Künstlicher Geruchssinn könnte Millionen Menschen helfen – Medizinhistorischer Schritt in der Dresdner Uniklinik
Dresden – Es ist ein Meilenstein für die Medizin: Erstmals wird in Dresden eine elektronische Nase getestet, die den menschlichen Geruchssinn teilweise ersetzen kann. Entwickelt wurde das weltweit erste Implantat dieser Art von einem internationalen Forschungsteam im Rahmen des EU-Projekts ROSE. Die Leitung des medizinischen Teils liegt beim Interdisziplinären Zentrum für Riechen und Schmecken an der Dresdner Uniklinik, unter der Leitung von Prof. Dr. Thomas Hummel.
🔬 Was kann die künstliche Nase?
Das Ziel: Verlorene oder gestörte Geruchswahrnehmung durch ein Implantat zu ersetzen, das elektrische Signale direkt ans Gehirn sendet. Möglich machen das 64 x 64 Mikrosensoren auf einem Chip – rund 4000 Sensoren, die unterschiedliche Duftmoleküle erkennen und entsprechende Muster erzeugen.
Prof. Hummel: „Es ist illusorisch, die gesamte Riechwelt zurückzugeben – aber ein Teil davon kann reaktiviert werden.“
Aktuell wird das System in Dresden unter Laborbedingungen getestet – erste Erfolge zeigen: Der Sensor kann Zitronen- oder Spinataromen auslösen.
📉 Warum ist das so wichtig?
Weltweit leidet etwa jeder 20. Mensch unter Geruchsverlust – durch Unfälle, Viren wie Corona oder angeborene Ursachen. Betroffene können nicht nur schlechter schmecken, sondern verlieren auch soziale und emotionale Wahrnehmungen, etwa durch Pheromone. Auch Warnfunktionen wie Rauch oder verdorbene Lebensmittel bleiben ihnen verborgen.
„Riechen ist mehr als Genuss – es ist Kommunikation, Erinnerung und Schutzmechanismus“, sagt Prof. Hummel.
🧠 Wie funktioniert das System?
- Die Mikro-Sensoren erkennen chemische Muster in der Atemluft
 - Diese werden in elektrische Signale übersetzt
 - Die Signale werden gezielt an das Gehirn weitergeleitet
 - Dort entsteht eine künstlich erzeugte Riechempfindung
 
Der Vergleich ist einfach: Geruchsmuster funktionieren wie Buchstaben und Wörter – aus vielen kleinen Reizen wird ein komplexer Geruch gebaut, den das Gehirn erkennt.

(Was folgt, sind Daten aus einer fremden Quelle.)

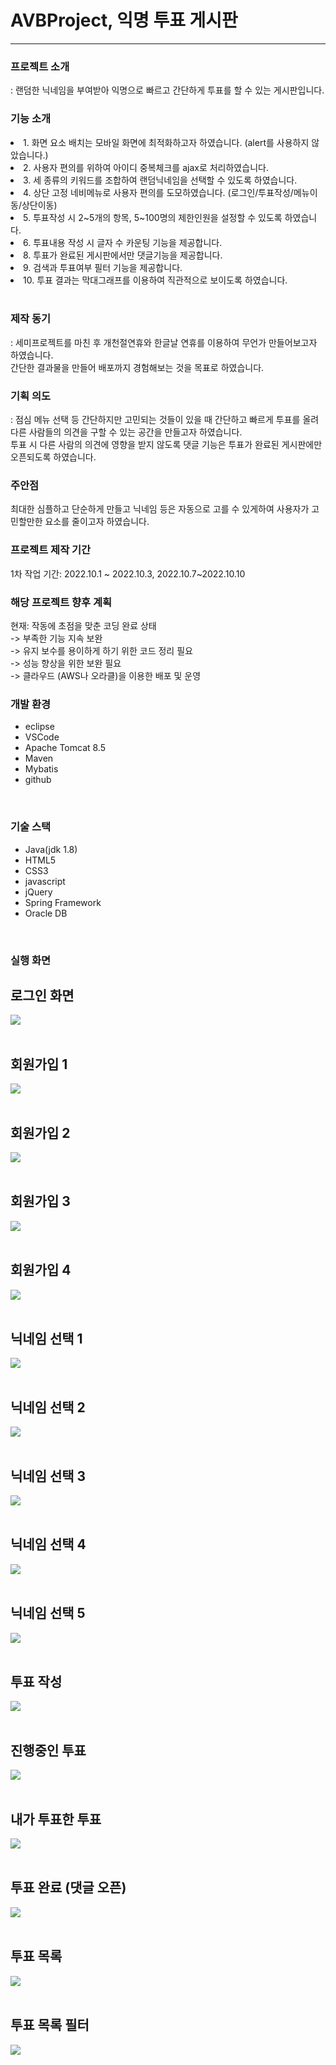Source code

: <h1>AVBProject, 익명 투표 게시판</h1>
<hr>

<h3>프로젝트 소개</h3>
: 랜덤한 닉네임을 부여받아 익명으로 빠르고 간단하게 투표를 할 수 있는 게시판입니다.<br>

<h3>기능 소개</h3>
<li>1. 화면 요소 배치는 모바일 화면에 최적화하고자 하였습니다. (alert를 사용하지 않았습니다.) </li>
<li>2. 사용자 편의를 위하여 아이디 중복체크를 ajax로 처리하였습니다. </li>
<li>3. 세 종류의 키워드를 조합하여 랜덤닉네임을 선택할 수 있도록 하였습니다.</li>
<li>4. 상단 고정 네비메뉴로 사용자 편의를 도모하였습니다. (로그인/투표작성/메뉴이동/상단이동) </li>
<li>5. 투표작성 시 2~5개의 항목, 5~100명의 제한인원을 설정할 수 있도록 하였습니다. </li>
<li>6. 투표내용 작성 시 글자 수 카운팅 기능을 제공합니다. </li>
<li>8. 투표가 완료된 게시판에서만 댓글기능을 제공합니다. </li>
<li>9. 검색과 투표여부 필터 기능을 제공합니다. </li>
<li>10. 투표 결과는 막대그래프를 이용하여 직관적으로 보이도록 하였습니다. </li><br>


<h3>제작 동기</h3>
: 세미프로젝트를 마친 후 개천절연휴와 한글날 연휴를 이용하여 무언가 만들어보고자 하였습니다.<br>
간단한 결과물을 만들어 배포까지 경험해보는 것을 목표로 하였습니다.<br>

<h3>기획 의도</h3>
: 점심 메뉴 선택 등 간단하지만 고민되는 것들이 있을 때 간단하고 빠르게 투표를 올려<br>
다른 사람들의 의견을 구할 수 있는 공간을 만들고자 하였습니다.<br>
투표 시 다른 사람의 의견에 영향을 받지 않도록 댓글 기능은 투표가 완료된 게시판에만 오픈되도록 하였습니다.<br>

<h3>주안점</h3>
최대한 심플하고 단순하게 만들고 닉네임 등은 자동으로 고를 수 있게하여 사용자가 고민할만한 요소를 줄이고자 하였습니다.<br>
 
<h3>프로젝트 제작 기간</h3>
1차 작업 기간:  2022.10.1 ~ 2022.10.3,  2022.10.7~2022.10.10<br>

<h3>해당 프로젝트 향후 계획</h3>
현재: 작동에 초점을 맞춘 코딩 완료 상태 <br>
-> 부족한 기능 지속 보완<br>
-> 유지 보수를 용이하게 하기 위한 코드 정리 필요<br>
-> 성능 향상을 위한 보완 필요<br>
-> 클라우드 (AWS나 오라클)을 이용한 배포 및 운영<br>

<h3>개발 환경</h3>
<ul>
<li>eclipse</li>
<li>VSCode</li>
<li>Apache Tomcat 8.5</li>
<li>Maven</li>
<li>Mybatis</li>
<li>github</li>
</ul><br>

<h3>기술 스택</h3>
<ul>
<li>Java(jdk 1.8)</li>
<li>HTML5</li>
<li>CSS3</li>
<li>javascript</li>
<li>jQuery</li>
<li>Spring Framework</li>
<li>Oracle DB</li>
</ul><br>


<h3>실행 화면</h3>

<h2>로그인 화면</h2>
<img src="https://user-images.githubusercontent.com/99261591/195728386-47c4b28f-ec67-494e-bf14-f0c4599d921b.png"><br><br>






<h2>회원가입 1</h2>
<img src="https://user-images.githubusercontent.com/99261591/195728384-403b77e4-553e-48f9-99f3-a74e5e67ce5c.png"><br><br>

<h2>회원가입 2</h2>
<img src="https://user-images.githubusercontent.com/99261591/195728382-6181ff24-d01c-42fa-8d7a-5e72b57ff538.png"><br><br>

<h2>회원가입 3</h2>
<img src="https://user-images.githubusercontent.com/99261591/195728376-ad409a87-ead1-45ef-9f51-35102e5e71fb.png"><br><br>



<h2>회원가입 4</h2>
<img src="https://user-images.githubusercontent.com/99261591/195728374-d0f9631b-c182-4893-9aa6-78c61b62edde.png"><br><br>




<h2>닉네임 선택 1</h2>
<img src="https://user-images.githubusercontent.com/99261591/195728398-73190657-14a3-40ef-b3f8-56ed6c4b846e.png"><br><br>

<h2>닉네임 선택 2</h2>
<img src="https://user-images.githubusercontent.com/99261591/195728397-3fa66a42-2dd9-46bb-90aa-0f87462fd960.png"><br><br>



<h2>닉네임 선택 3</h2>
<img src="https://user-images.githubusercontent.com/99261591/195728394-1ddd3d3d-f692-425a-809b-9c1c58d5bae4.png"><br><br>

<h2>닉네임 선택 4</h2>
<img src="https://user-images.githubusercontent.com/99261591/195728392-b2bb2cf8-6b7e-4302-8970-51e9115f2259.png"><br><br>



<h2>닉네임 선택 5</h2>
<img src="https://user-images.githubusercontent.com/99261591/195728389-3e82a76d-dd76-482c-9f8e-a67d56ea9cc1.png"><br><br>



<h2>투표 작성</h2>
<img src="https://user-images.githubusercontent.com/99261591/195728403-04d499bb-b3c0-4402-aa7f-606f1d388012.png"><br><br>


<h2>진행중인 투표</h2>
<img src="https://user-images.githubusercontent.com/99261591/195728372-3346ecb9-d2bd-4ba5-ac2e-4fa5cc04ba36.png" ><br><br>


<h2>내가 투표한 투표</h2>
<img src="https://user-images.githubusercontent.com/99261591/195728402-cfe47a7b-1f52-4470-9cee-6a9136416d8a.png"><br><br>

<h2>투표 완료 (댓글 오픈)</h2>
<img src="https://user-images.githubusercontent.com/99261591/195728399-f109c5d6-80ac-414e-a41e-f06c37fe08a6.png"><br><br>



<h2>투표 목록 </h2>
<img src="https://user-images.githubusercontent.com/99261591/195728401-e0cfe6aa-7fdd-4570-a3af-6e5a343e8b6b.png"><br><br>

<h2>투표 목록 필터</h2>
<img src="https://user-images.githubusercontent.com/99261591/195728385-bd70fdda-f146-41de-89e7-76edb77dd616.png"><br><br>

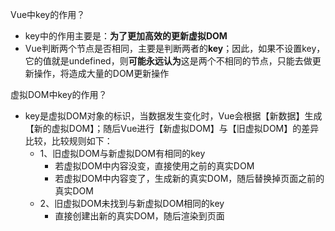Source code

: Vue中key的作用？
- key中的作用主要是：**为了更加高效的更新虚拟DOM**
- Vue判断两个节点是否相同，主要是判断两者的**key**；因此，如果不设置key，它的值就是undefined，则**可能永远认为**这是两个不相同的节点，只能去做更新操作，将造成大量的DOM更新操作

虚拟DOM中key的作用？
- key是虚拟DOM对象的标识，当数据发生变化时，Vue会根据【新数据】生成【新的虚拟DOM】；随后Vue进行【新虚拟DOM】与【旧虚拟DOM】的差异比较，比较规则如下：
  - 1、旧虚拟DOM与新虚拟DOM有相同的key
    - 若虚拟DOM中内容没变，直接使用之前的真实DOM
    - 若虚拟DOM中内容变了，生成新的真实DOM，随后替换掉页面之前的真实DOM
  - 2、旧虚拟DOM未找到与新虚拟DOM相同的key
    - 直接创建出新的真实DOM，随后渲染到页面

🌍 Das steckt hinter dem EU-Projekt ROSE
Das Implantat ist das Ergebnis von 30 Jahren interdisziplinärer Forschung in Europa. Beteiligt sind:
- Lyon (Projektkoordination)
 - Schweiz (Sensorelektronik)
 - Mailand (Design)
 - Dresden (klinische Entwicklung und Anwendung)
 
Dresden erhielt rund 700.000 Euro aus dem Projektvolumen von 3,5 Mio. Euro. Das Folgeprojekt für die medizinische Anwendung ist bereits in Planung.
🏥 Wann kommt die Anwendung?
Derzeit laufen noch Pilotstudien ohne Implantation. Erste Anwendungen als Medizinprodukt könnten in 4–5 Jahren möglich sein – ein Quantensprung für Betroffene weltweit.
„Wir stehen am Anfang einer neuen Ära für Menschen mit Geruchsverlust“, so Prof. Hummel.